━━━━━ GIVEN ENTRIES ━━━━━

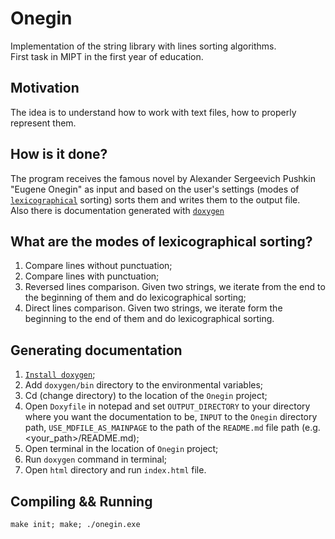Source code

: # Onegin
Implementation of the string library with lines sorting algorithms.  
First task in MIPT in the first year of education.

## Motivation
The idea is to understand how to work with text files, how to properly represent them.

## How is it done?
The program receives the famous novel by Alexander Sergeevich Pushkin "Eugene Onegin" as input and based on the user's settings (modes of [`lexicographical`](https://en.wikipedia.org/wiki/Lexicographic_order) sorting) sorts them and writes them to the output file.  
Also there is documentation generated with [`doxygen`](https://en.wikipedia.org/wiki/Doxygen)

## What are the modes of lexicographical sorting?
1. Compare lines without punctuation;  
2. Compare lines with punctuation;
3. Reversed lines comparison. Given two strings, we iterate from the end to the beginning of them and do lexicographical sorting;
4. Direct lines comparison. Given two strings, we iterate form the beginning to the end of them and do lexicographical sorting.

## Generating documentation
1. [`Install doxygen`](https://www.doxygen.nl/download.html);
2. Add `doxygen/bin` directory to the environmental variables;
3. Cd (change directory) to the location of the `Onegin` project;
4. Open `Doxyfile` in notepad and set `OUTPUT_DIRECTORY` to your directory where you want the documentation to be, `INPUT` to the `Onegin` directory path, `USE_MDFILE_AS_MAINPAGE` to the path of the `README.md` file path (e.g. <your_path>/README.md);
5. Open terminal in the location of `Onegin` project;
6. Run `doxygen` command in terminal;
7. Open `html` directory and run `index.html` file.

## Compiling && Running
```
make init; make; ./onegin.exe
```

━━━━━

ABOUT THIS TASK
Return exactly the line that contains "directory and run" and every line after it, through the last line of the records.

WORKED SOLUTION
7. Open `html` directory and run `index.html` file.

## Compiling && Running
```
make init; make; ./onegin.exe
```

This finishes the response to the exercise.